(Saved data entries)
☆ ☆ ☆ ☆

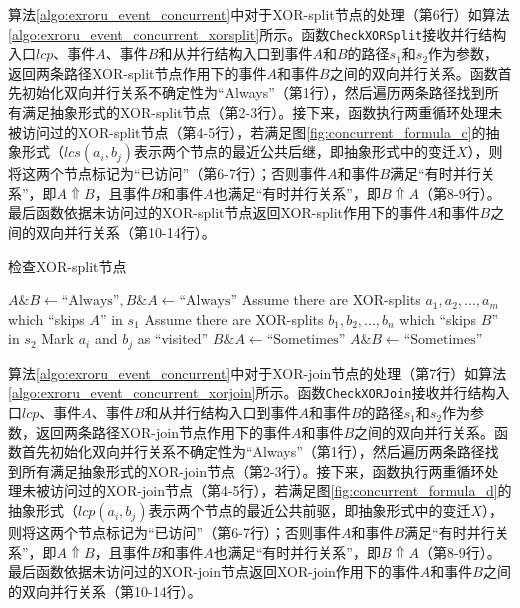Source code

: 算法\ref{algo:exroru_event_concurrent}中对于XOR-split节点的处理（第6行）如算法\ref{algo:exroru_event_concurrent_xorsplit}所示。函数\texttt{CheckXORSplit}接收并行结构入口$lcp$、事件$A$、事件$B$和从并行结构入口到事件$A$和$B$的路径$s_{1}$和$s_{2}$作为参数，返回两条路径XOR-split节点作用下的事件$A$和事件$B$之间的双向并行关系。函数首先初始化双向并行关系不确定性为“Always”（第1行），然后遍历两条路径找到所有满足抽象形式的XOR-split节点（第2-3行）。接下来，函数执行两重循环处理未被访问过的XOR-split节点（第4-5行），若满足图\ref{fig:concurrent_formula_c}的抽象形式（$lcs(a_{i},b_{j})$表示两个节点的最近公共后继，即抽象形式中的变迁$X$），则将这两个节点标记为“已访问”（第6-7行）；否则事件$A$和事件$B$满足“有时并行关系”，即$A\Uparrow B$，且事件$B$和事件$A$也满足“有时并行关系”，即$B\Uparrow A$（第8-9行）。最后函数依据未访问过的XOR-split节点返回XOR-split作用下的事件$A$和事件$B$之间的双向并行关系（第10-14行）。

\begin{algorithm}[htbp]
  \LinesNumbered
  \caption{检查XOR-split节点}
  \label{algo:exroru_event_concurrent_xorsplit}
   {
  	\nl $A\&B\leftarrow\text{``Always''},B\&A\leftarrow\text{``Always''}$\;
  	\nl Assume there are XOR-splits $a_{1},a_{2},...,a_{m}$ which ``skips $A$'' in $s_{1}$\;
  	\nl Assume there are XOR-splits $b_{1},b_{2},...,b_{n}$ which ``skips $B$'' in $s_{2}$\;
  	\nl {} {
  	  \nl {} {
  	    \nl {} {
  	      \nl Mark $a_{i}$ and $b_{j}$ as ``visited''\;
  	    } \nl {}
  	  }
  	}
  	\nl {} {
  	  \nl $B\&A\leftarrow\text{``Sometimes''}$\;
  	}
  	\nl {} {
  	  \nl $A\&B\leftarrow\text{``Sometimes''}$\;
  	}
  	\nl {}
  }
\end{algorithm}

算法\ref{algo:exroru_event_concurrent}中对于XOR-join节点的处理（第7行）如算法\ref{algo:exroru_event_concurrent_xorjoin}所示。函数\texttt{CheckXORJoin}接收并行结构入口$lcp$、事件$A$、事件$B$和从并行结构入口到事件$A$和事件$B$的路径$s_{1}$和$s_{2}$作为参数，返回两条路径XOR-join节点作用下的事件$A$和事件$B$之间的双向并行关系。函数首先初始化双向并行关系不确定性为“Always”（第1行），然后遍历两条路径找到所有满足抽象形式的XOR-join节点（第2-3行）。接下来，函数执行两重循环处理未被访问过的XOR-join节点（第4-5行），若满足图\ref{fig:concurrent_formula_d}的抽象形式（$lcp(a_{i},b_{j})$表示两个节点的最近公共前驱，即抽象形式中的变迁$X$），则将这两个节点标记为“已访问”（第6-7行）；否则事件$A$和事件$B$满足“有时并行关系”，即$A\Uparrow B$，且事件$B$和事件$A$也满足“有时并行关系”，即$B\Uparrow A$（第8-9行）。最后函数依据未访问过的XOR-join节点返回XOR-join作用下的事件$A$和事件$B$之间的双向并行关系（第10-14行）。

☆ ☆ ☆ ☆

▶ **TASK DESCRIPTION**
The answer must be the entries above, printed exactly, with no pictures.

▶ **ANSWER FOR THE TASK**
Source code

: 算法\ref{algo:exroru_event_concurrent}中对于XOR-split节点的处理（第6行）如算法\ref{algo:exroru_event_concurrent_xorsplit}所示。函数\texttt{CheckXORSplit}接收并行结构入口$lcp$、事件$A$、事件$B$和从并行结构入口到事件$A$和$B$的路径$s_{1}$和$s_{2}$作为参数，返回两条路径XOR-split节点作用下的事件$A$和事件$B$之间的双向并行关系。函数首先初始化双向并行关系不确定性为“Always”（第1行），然后遍历两条路径找到所有满足抽象形式的XOR-split节点（第2-3行）。接下来，函数执行两重循环处理未被访问过的XOR-split节点（第4-5行），若满足图\ref{fig:concurrent_formula_c}的抽象形式（$lcs(a_{i},b_{j})$表示两个节点的最近公共后继，即抽象形式中的变迁$X$），则将这两个节点标记为“已访问”（第6-7行）；否则事件$A$和事件$B$满足“有时并行关系”，即$A\Uparrow B$，且事件$B$和事件$A$也满足“有时并行关系”，即$B\Uparrow A$（第8-9行）。最后函数依据未访问过的XOR-split节点返回XOR-split作用下的事件$A$和事件$B$之间的双向并行关系（第10-14行）。

\begin{algorithm}[htbp]
  \LinesNumbered
  \caption{检查XOR-split节点}
  \label{algo:exroru_event_concurrent_xorsplit}
   {
  	\nl $A\&B\leftarrow\text{``Always''},B\&A\leftarrow\text{``Always''}$\;
  	\nl Assume there are XOR-splits $a_{1},a_{2},...,a_{m}$ which ``skips $A$'' in $s_{1}$\;
  	\nl Assume there are XOR-splits $b_{1},b_{2},...,b_{n}$ which ``skips $B$'' in $s_{2}$\;
  	\nl {} {
  	  \nl {} {
  	    \nl {} {
  	      \nl Mark $a_{i}$ and $b_{j}$ as ``visited''\;
  	    } \nl {}
  	  }
  	}
  	\nl {} {
  	  \nl $B\&A\leftarrow\text{``Sometimes''}$\;
  	}
  	\nl {} {
  	  \nl $A\&B\leftarrow\text{``Sometimes''}$\;
  	}
  	\nl {}
  }
\end{algorithm}

算法\ref{algo:exroru_event_concurrent}中对于XOR-join节点的处理（第7行）如算法\ref{algo:exroru_event_concurrent_xorjoin}所示。函数\texttt{CheckXORJoin}接收并行结构入口$lcp$、事件$A$、事件$B$和从并行结构入口到事件$A$和事件$B$的路径$s_{1}$和$s_{2}$作为参数，返回两条路径XOR-join节点作用下的事件$A$和事件$B$之间的双向并行关系。函数首先初始化双向并行关系不确定性为“Always”（第1行），然后遍历两条路径找到所有满足抽象形式的XOR-join节点（第2-3行）。接下来，函数执行两重循环处理未被访问过的XOR-join节点（第4-5行），若满足图\ref{fig:concurrent_formula_d}的抽象形式（$lcp(a_{i},b_{j})$表示两个节点的最近公共前驱，即抽象形式中的变迁$X$），则将这两个节点标记为“已访问”（第6-7行）；否则事件$A$和事件$B$满足“有时并行关系”，即$A\Uparrow B$，且事件$B$和事件$A$也满足“有时并行关系”，即$B\Uparrow A$（第8-9行）。最后函数依据未访问过的XOR-join节点返回XOR-join作用下的事件$A$和事件$B$之间的双向并行关系（第10-14行）。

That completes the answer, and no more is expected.